# Hiper Industries Xenon Bulbs



## samo (Apr 30, 2002)

Today I headed over to the local performance shop (Race Dezign is awesome if your in Oregon) looking for some new hyperwhites. While I was looking in the case for the right bulbs, I found these Hiper Indusries Xenon Red bulbs that claim to have "extra brightness" and some other great stuff that I couldn't read since most of the package was in Japanese. Since I needed a new set of red 194s for my sidemarkers, I decided to get a set, and HOLY CRAP THESE ARE THE BEST RED BULBS EVER CREATED! I swear, no pink color _at all_! They shine a deep dark red, just like the color with the stock red lens. Absolutely amazing. I've gone through _a lot_ of bulbs, and these are by far the reddest of the red. If you've got clear tails or sidemarkers and want to keep the cops off your tail, I strongly recommend these bulbs. They're kinda spendy (I paid $10 for two), but the color is incredible. Very cool.


----------



## Psch91 (May 18, 2002)

"THESE ARE THE BEST RED BULBS EVER" "want to keep the cops off your tail" 

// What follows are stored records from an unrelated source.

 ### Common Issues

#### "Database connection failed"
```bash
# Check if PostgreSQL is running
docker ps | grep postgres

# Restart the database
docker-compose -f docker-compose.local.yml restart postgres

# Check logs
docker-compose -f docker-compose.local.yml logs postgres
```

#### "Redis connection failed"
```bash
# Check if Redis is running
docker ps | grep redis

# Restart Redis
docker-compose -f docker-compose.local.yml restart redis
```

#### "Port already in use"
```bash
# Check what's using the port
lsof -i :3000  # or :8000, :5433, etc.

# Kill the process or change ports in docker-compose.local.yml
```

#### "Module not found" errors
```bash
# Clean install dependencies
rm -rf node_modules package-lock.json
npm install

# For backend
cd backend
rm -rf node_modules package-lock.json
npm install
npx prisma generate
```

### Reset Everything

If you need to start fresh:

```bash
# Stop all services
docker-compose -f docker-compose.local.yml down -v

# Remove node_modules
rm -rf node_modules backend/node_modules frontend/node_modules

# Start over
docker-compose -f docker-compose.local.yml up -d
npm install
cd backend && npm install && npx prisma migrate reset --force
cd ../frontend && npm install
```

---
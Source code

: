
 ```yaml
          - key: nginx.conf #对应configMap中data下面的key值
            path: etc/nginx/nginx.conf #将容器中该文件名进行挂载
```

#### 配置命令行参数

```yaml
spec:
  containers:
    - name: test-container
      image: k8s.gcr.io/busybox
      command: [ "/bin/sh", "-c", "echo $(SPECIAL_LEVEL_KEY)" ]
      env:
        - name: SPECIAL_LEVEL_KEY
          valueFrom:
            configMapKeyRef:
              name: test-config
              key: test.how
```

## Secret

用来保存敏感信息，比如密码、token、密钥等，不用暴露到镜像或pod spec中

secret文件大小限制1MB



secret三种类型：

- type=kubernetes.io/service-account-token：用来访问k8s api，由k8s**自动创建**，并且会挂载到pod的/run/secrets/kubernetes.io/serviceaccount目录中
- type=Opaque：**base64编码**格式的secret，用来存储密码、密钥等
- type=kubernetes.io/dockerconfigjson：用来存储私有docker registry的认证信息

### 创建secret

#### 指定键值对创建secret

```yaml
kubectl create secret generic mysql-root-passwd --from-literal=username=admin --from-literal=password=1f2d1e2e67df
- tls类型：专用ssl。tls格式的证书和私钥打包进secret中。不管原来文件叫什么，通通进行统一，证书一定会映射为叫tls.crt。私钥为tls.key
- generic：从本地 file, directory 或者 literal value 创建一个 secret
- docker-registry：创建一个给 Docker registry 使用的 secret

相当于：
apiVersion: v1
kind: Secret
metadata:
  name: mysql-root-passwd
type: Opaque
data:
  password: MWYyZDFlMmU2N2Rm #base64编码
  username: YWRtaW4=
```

How will red bulbs keep the cops off my tail? Arent those kinds of colors reserved for Police anyways? Isnt it obvious that they are redder than usual if you noticed the difference? I would think they would be more on your tail than before. Good job though finding those, they sound awesome anyhow.


----------



## samo (Apr 30, 2002)

I use a clear center taillight and clear sidemarkers. The red bulbs go in those so they shine just like stock. Ever seen a car with clear tails brake? It's light pink-ish. My center taillight when I brake is bright red, the color it's supposed to be. My rear sidemarkers shine a bright red at night too. Great for keeping the cops from hassling you about clear lights.


----------



## Teknokid (Jun 1, 2002)

I dont think he means side markers like on the side of the fender. I think he means turn signals on the rear of his car.


----------



## samo (Apr 30, 2002)

The B13 has a light on each side of each bumper, front and rear, since there's no reflector in the turnsignal to begin with. You can see what I mean on my site. This is what I'm referring to when I say sidemarkers, since they mark the sides of the car like the fender-mounted versions.


----------



## StevenLK (Jul 15, 2002)

*clears*

hey samo,
do u know any other company or industry's hav started making those clear bumper/side markers.. or tail-lights.. i was a lil'late getin to nis-knacks ... if so hit me up thankz!


----------



## samo (Apr 30, 2002)

LOL, me too. Unfortunately, nobody makes them anymore so you have two options for clear sidemarkers. You might be able to find them for sale, but the fetch a HIGH price. Your other option is to make them yourself, which is what I did. Follow the directions in the December 2000 issue of SOLM / NPM on Sentra.net. It's incredibly easy and looks great.


----------



## StevenLK (Jul 15, 2002)

*(?) clears*

yeah, im not as constructive as i think i would b i can tell' its alredy too hard to do it precise.. well. i had show off bulbs, and one burnt out so i replaced them with the hyper whites. and my corners. they have those hyper white, Xenon bulbs. but they look brown, si there a way i can get it to not be brown. or do i hav to leev it like that till it signal so it looks white when i signal..?. .. and oh yeah. do u know any. at all. companies that make those clear side markers. thankz!!!


----------



## samo (Apr 30, 2002)

Well, I don't know about the Xenon hyperwhites, since I use Polarg hyperwhites (and I love 'em), but mine are kinda brownish when only the parking lights are on, but they're white as heck when the turnsignal is on.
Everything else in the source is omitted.